- REQUIRED WORK: Exact transcription of the records is required.

- MATERIAL SHOWN:

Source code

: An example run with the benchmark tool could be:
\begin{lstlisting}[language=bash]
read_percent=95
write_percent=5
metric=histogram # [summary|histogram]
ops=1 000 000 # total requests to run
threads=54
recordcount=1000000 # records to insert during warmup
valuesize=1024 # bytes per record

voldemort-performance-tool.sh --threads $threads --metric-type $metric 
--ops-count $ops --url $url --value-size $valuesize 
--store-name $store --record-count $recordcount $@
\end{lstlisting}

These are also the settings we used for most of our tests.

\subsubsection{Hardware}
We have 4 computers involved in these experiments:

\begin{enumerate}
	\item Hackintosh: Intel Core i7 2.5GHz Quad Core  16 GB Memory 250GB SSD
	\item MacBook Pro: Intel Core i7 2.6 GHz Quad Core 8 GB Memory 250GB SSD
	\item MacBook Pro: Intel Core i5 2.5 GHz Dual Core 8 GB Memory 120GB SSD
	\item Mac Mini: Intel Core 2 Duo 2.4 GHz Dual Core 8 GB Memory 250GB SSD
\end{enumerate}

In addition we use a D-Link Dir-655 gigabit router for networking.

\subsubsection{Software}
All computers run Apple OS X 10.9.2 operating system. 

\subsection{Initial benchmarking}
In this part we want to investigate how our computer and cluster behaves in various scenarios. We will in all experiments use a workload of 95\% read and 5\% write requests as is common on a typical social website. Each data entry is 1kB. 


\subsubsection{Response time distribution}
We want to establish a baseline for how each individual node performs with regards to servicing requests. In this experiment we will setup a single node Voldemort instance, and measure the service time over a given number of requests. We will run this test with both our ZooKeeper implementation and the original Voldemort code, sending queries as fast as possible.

- RESPONSE BELOW:
Source code

: An example run with the benchmark tool could be:
\begin{lstlisting}[language=bash]
read_percent=95
write_percent=5
metric=histogram # [summary|histogram]
ops=1 000 000 # total requests to run
threads=54
recordcount=1000000 # records to insert during warmup
valuesize=1024 # bytes per record

voldemort-performance-tool.sh --threads $threads --metric-type $metric 
--ops-count $ops --url $url --value-size $valuesize 
--store-name $store --record-count $recordcount $@
\end{lstlisting}

These are also the settings we used for most of our tests.

\subsubsection{Hardware}
We have 4 computers involved in these experiments:

\begin{enumerate}
	\item Hackintosh: Intel Core i7 2.5GHz Quad Core  16 GB Memory 250GB SSD
	\item MacBook Pro: Intel Core i7 2.6 GHz Quad Core 8 GB Memory 250GB SSD
	\item MacBook Pro: Intel Core i5 2.5 GHz Dual Core 8 GB Memory 120GB SSD
	\item Mac Mini: Intel Core 2 Duo 2.4 GHz Dual Core 8 GB Memory 250GB SSD
\end{enumerate}

In addition we use a D-Link Dir-655 gigabit router for networking.

\subsubsection{Software}
All computers run Apple OS X 10.9.2 operating system. 

\subsection{Initial benchmarking}
In this part we want to investigate how our computer and cluster behaves in various scenarios. We will in all experiments use a workload of 95\% read and 5\% write requests as is common on a typical social website. Each data entry is 1kB. 


\subsubsection{Response time distribution}
We want to establish a baseline for how each individual node performs with regards to servicing requests. In this experiment we will setup a single node Voldemort instance, and measure the service time over a given number of requests. We will run this test with both our ZooKeeper implementation and the original Voldemort code, sending queries as fast as possible.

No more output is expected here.